The economy faces “particularly high uncertainty and intensified downside risks,” Trichet said at a press conference in Frankfurt today after the ECB left its benchmark rate at 1.5 percent. While monetary policy is still “accommodative,” financing conditions have worsened in parts of the euro region and the ECB stands ready to pump more cash into markets should that be required, he said.
The yield on German 10-year bunds fell to a record as some investors speculate the ECB could cut interest rates or open up more emergency credit lines for banks. The spreading debt crisis is sapping confidence in Europe’s financial institutions, driving up market borrowing costs and forced the ECB to widen its bond purchase program to Italy and Spain.
The ECB also cut its growth forecasts for this year and next and abandoned its warning about looming inflation threats.

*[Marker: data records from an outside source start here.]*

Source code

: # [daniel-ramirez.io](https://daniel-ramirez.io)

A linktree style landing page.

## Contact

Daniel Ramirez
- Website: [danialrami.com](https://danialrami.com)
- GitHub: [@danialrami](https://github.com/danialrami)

“The situation has deteriorated so much that they should throw the kitchen sink at it,” said Julian Callow, chief European economist at Barclays Capital in London. The ECB could cut rates, offer banks unlimited liquidity for up at a year or deploy a combination of those measures, he said. Today’s comments “went further in a ‘dovish’ direction that we had expected.”

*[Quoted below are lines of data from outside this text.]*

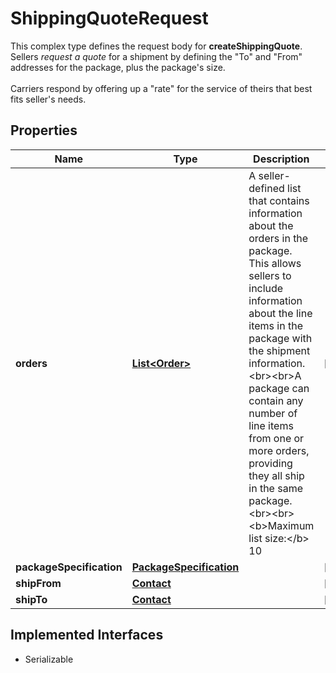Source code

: 

# ShippingQuoteRequest

This complex type defines the request body for <b>createShippingQuote</b>. Sellers <i>request a quote</i> for a shipment by defining the \"To\" and \"From\" addresses for the package, plus the package's size.  <br><br>Carriers respond by offering up a \"rate\" for the service of theirs that best fits seller's needs.
## Properties

Name | Type | Description | Notes
------------ | ------------- | ------------- | -------------
**orders** | [**List&lt;Order&gt;**](Order.md) | A seller-defined list that contains information about the orders in the package. This allows sellers to include information about the line items in the package with the shipment information.  &lt;br&gt;&lt;br&gt;A package can contain any number of line items from one or more orders, providing they all ship in the same package.  &lt;br&gt;&lt;br&gt;&lt;b&gt;Maximum list size:&lt;/b&gt; 10 |  [optional]
**packageSpecification** | [**PackageSpecification**](PackageSpecification.md) |  |  [optional]
**shipFrom** | [**Contact**](Contact.md) |  |  [optional]
**shipTo** | [**Contact**](Contact.md) |  |  [optional]


## Implemented Interfaces

* Serializable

Since the July rate increase, the debt crisis has spread to Italy and Spain, the region’s third and fourth-largest economies. Fears of a renewed global recession also caused stocks to tumble around the world and forced Japan and Switzerland to intervene to stop their currencies appreciating as investors seek havens.

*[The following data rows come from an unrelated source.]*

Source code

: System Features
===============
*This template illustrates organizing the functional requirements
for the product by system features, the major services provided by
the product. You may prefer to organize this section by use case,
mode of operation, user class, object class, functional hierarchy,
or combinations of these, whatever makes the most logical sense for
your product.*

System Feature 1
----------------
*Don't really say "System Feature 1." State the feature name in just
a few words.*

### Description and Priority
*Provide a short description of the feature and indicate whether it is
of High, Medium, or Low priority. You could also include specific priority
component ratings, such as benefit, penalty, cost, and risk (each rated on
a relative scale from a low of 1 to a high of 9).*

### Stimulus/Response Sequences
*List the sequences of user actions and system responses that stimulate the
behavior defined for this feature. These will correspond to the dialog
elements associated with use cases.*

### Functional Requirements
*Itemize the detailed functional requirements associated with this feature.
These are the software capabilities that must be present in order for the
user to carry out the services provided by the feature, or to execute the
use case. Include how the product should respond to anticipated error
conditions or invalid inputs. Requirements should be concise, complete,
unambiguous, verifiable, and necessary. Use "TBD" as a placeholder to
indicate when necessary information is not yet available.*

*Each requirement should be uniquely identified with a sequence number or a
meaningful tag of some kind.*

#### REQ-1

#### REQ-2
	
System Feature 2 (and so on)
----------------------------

Other central banks are refocusing on supporting growth. Yesterday the Bank of Canada said there is a “diminished” need for it to raise interest rates, Sweden’s Riksbank abandoned a planned increase and the Reserve Bank of Australia signaled it is prepared to keep rates on hold.
Bank of England
The Bank of England will be forced to add stimulus within months, Citigroup Inc. and Goldman Sachs Group Inc. say. The U.K. central bank today kept its key rate at a record low of 0.5 percent and left its bond-purchase program at 200 million pounds ($320 billion).
With Deutsche Bank AG Chief Executive Officer Josef Ackermann saying conditions are reminiscent of those at the depths of the global credit crisis in 2008, Trichet signaled the ECB is prepared to deploy more measures to help cash-strapped banks.
“We stand ready to provide liquidity as we have done in the past, taking into account the need for the banking sector,” he said.